DIRECTIONS: Find and copy each line of the records where the string "resolution" shows up.
== Segment start ==
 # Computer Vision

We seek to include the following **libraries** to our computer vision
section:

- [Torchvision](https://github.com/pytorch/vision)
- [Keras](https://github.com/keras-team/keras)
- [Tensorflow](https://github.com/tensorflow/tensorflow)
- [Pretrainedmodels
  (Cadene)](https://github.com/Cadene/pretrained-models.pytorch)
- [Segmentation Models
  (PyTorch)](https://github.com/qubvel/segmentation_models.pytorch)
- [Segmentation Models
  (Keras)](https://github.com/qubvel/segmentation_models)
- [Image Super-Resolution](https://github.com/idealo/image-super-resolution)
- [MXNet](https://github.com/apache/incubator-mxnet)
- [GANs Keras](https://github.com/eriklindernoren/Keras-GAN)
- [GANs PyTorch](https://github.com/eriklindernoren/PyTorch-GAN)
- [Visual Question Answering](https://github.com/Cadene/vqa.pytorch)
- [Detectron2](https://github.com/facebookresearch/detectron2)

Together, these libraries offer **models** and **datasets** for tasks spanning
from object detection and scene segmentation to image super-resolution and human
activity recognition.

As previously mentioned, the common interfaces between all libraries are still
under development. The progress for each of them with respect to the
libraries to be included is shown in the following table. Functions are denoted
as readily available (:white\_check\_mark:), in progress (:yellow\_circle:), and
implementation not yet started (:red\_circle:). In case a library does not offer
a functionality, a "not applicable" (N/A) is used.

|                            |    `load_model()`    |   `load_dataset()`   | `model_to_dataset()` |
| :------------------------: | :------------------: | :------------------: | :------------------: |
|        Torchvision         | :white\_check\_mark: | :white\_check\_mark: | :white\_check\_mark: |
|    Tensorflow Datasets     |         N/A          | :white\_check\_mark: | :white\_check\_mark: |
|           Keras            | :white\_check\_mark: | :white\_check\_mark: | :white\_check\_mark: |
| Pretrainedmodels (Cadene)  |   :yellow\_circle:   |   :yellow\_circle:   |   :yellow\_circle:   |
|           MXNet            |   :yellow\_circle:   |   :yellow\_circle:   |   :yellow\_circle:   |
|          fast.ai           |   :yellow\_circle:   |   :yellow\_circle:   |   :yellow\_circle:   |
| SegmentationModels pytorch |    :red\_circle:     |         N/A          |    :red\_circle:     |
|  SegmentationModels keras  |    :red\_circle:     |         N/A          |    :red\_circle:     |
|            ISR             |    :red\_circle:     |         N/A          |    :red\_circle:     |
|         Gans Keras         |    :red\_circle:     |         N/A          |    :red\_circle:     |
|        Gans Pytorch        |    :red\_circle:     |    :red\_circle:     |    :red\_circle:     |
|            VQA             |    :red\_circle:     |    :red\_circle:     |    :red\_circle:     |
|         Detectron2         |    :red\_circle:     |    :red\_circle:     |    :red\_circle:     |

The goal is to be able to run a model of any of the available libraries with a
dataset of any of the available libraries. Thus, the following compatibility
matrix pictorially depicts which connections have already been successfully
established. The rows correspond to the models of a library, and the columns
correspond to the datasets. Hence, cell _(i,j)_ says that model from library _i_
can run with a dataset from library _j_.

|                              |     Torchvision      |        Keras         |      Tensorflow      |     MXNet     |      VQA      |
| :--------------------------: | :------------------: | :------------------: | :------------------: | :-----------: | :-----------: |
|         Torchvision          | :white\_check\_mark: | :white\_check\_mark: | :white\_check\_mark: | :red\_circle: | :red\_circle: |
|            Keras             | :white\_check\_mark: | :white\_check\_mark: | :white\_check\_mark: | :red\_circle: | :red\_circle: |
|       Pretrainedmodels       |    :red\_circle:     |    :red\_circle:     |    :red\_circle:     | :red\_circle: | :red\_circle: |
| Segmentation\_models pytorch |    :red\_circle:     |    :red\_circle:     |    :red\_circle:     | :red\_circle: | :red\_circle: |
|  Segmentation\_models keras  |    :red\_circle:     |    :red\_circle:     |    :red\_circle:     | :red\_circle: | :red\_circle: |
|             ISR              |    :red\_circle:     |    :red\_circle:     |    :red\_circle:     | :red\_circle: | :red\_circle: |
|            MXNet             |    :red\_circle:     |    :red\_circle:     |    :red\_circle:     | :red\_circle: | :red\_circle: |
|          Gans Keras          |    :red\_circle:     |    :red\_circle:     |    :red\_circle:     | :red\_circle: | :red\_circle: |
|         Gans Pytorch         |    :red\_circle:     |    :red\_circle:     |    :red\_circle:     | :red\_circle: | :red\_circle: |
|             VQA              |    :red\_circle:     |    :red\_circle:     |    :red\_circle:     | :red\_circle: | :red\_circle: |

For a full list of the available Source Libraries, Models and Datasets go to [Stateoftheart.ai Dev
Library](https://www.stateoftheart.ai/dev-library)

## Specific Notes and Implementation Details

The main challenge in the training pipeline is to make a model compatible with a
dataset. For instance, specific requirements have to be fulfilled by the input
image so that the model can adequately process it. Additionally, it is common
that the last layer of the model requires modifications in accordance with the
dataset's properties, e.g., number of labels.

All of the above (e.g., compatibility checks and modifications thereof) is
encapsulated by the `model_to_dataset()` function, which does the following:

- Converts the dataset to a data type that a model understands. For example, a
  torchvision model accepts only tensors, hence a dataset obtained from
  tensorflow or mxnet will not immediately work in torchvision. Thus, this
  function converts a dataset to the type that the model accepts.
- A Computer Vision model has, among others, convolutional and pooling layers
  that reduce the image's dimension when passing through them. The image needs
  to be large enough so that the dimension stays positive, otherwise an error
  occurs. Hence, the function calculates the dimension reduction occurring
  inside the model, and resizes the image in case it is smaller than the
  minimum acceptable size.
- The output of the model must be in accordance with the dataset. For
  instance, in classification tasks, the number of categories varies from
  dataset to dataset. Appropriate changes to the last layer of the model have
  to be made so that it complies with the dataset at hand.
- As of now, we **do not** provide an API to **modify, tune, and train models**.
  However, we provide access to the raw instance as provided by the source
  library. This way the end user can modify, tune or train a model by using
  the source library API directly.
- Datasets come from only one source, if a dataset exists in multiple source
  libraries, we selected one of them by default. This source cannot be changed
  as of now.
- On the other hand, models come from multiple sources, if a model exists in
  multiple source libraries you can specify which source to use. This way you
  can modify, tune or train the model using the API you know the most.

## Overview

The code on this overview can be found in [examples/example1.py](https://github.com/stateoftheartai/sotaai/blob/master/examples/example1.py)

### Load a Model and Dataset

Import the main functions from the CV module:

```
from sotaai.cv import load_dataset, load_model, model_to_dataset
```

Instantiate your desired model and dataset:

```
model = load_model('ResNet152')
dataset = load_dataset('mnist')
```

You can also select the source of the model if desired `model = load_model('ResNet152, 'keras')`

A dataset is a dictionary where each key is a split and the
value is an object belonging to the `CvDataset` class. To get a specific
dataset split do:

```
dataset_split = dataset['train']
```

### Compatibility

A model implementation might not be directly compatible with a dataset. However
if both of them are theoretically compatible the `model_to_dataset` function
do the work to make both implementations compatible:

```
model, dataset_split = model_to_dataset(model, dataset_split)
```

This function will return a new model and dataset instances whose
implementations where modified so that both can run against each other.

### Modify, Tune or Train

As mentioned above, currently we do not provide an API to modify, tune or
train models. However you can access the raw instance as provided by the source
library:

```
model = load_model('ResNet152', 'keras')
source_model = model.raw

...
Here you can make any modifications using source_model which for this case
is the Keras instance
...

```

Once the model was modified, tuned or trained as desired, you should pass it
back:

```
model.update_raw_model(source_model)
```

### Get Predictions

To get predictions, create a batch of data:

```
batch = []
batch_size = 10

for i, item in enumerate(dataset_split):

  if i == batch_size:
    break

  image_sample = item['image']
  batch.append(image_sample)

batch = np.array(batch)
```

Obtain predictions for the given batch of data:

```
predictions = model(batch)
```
== Segment end ==
== Segment start ==
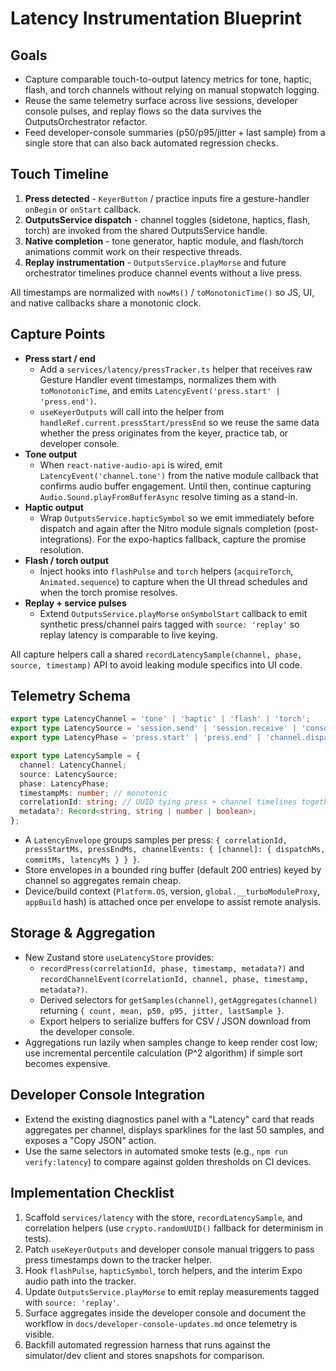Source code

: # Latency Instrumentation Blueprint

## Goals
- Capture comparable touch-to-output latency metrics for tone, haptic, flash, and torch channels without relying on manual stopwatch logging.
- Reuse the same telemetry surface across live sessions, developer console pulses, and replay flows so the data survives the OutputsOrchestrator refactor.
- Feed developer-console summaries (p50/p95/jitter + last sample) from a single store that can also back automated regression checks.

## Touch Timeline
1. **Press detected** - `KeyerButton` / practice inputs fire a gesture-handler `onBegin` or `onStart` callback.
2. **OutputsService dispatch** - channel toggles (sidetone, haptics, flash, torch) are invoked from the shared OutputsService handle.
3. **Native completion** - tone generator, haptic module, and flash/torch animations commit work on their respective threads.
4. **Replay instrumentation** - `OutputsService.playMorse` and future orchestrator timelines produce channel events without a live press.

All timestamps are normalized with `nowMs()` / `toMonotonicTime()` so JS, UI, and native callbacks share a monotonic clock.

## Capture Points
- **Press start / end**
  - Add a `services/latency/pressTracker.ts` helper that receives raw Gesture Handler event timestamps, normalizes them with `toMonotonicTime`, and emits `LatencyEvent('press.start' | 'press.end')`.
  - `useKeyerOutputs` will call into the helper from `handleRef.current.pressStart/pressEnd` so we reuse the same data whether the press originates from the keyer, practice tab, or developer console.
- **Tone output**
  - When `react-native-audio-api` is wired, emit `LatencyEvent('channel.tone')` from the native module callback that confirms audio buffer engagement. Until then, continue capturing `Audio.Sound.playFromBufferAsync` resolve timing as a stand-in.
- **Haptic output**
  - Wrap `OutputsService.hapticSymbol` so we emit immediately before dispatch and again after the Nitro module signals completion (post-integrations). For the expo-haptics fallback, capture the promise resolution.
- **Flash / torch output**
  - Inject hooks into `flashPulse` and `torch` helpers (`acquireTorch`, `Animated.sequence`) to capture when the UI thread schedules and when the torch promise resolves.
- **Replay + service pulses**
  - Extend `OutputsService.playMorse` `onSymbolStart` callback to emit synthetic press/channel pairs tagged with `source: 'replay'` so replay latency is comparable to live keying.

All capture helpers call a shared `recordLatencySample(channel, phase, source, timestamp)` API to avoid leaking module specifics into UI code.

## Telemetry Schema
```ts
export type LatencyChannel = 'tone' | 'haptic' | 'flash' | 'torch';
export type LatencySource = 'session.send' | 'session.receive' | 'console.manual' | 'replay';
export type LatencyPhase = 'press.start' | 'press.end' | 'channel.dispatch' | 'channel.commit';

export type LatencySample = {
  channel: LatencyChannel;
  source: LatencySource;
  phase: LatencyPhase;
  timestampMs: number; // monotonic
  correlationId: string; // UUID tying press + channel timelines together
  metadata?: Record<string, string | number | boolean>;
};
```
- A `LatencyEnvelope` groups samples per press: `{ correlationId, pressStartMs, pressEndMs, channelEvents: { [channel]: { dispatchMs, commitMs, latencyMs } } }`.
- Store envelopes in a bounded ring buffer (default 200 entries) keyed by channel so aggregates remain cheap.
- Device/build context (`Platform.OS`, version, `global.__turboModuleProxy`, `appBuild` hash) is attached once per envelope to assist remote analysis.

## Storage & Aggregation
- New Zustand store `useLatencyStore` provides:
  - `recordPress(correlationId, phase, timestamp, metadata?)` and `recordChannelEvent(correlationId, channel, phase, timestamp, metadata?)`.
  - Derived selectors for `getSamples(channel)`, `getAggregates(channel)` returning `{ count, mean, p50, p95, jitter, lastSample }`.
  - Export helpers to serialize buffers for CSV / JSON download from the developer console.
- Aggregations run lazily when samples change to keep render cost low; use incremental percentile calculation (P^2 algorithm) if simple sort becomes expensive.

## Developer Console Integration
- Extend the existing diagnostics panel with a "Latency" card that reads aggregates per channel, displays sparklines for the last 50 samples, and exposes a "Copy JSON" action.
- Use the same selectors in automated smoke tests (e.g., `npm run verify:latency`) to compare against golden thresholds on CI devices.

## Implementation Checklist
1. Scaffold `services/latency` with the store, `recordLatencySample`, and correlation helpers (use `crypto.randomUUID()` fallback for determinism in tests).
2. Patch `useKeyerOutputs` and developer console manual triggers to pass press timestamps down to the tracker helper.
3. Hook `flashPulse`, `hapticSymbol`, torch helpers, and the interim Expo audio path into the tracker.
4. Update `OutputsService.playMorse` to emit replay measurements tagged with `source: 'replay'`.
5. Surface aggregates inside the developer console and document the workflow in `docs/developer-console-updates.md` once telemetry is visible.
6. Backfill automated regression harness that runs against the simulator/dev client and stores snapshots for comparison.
== Segment end ==
== Segment start ==
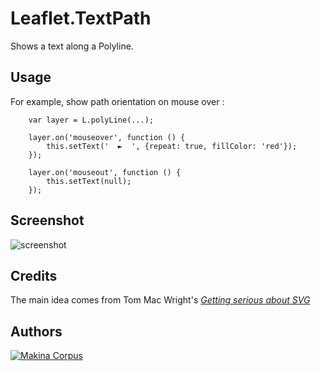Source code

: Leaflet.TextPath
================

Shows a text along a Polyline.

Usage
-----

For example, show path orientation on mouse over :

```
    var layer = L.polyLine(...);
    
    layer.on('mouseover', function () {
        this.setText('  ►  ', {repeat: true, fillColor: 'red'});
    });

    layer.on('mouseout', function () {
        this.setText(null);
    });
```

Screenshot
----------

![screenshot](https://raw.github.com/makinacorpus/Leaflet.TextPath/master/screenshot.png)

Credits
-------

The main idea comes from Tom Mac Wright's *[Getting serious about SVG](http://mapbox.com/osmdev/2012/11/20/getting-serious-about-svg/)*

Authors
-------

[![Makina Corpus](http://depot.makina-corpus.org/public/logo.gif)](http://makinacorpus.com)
== Segment end ==
OUTPUT:
- [Image Super-Resolution](https://github.com/idealo/image-super-resolution)
from object detection and scene segmentation to image super-resolution and human
  - Wrap `OutputsService.hapticSymbol` so we emit immediately before dispatch and again after the Nitro module signals completion (post-integrations). For the expo-haptics fallback, capture the promise resolution.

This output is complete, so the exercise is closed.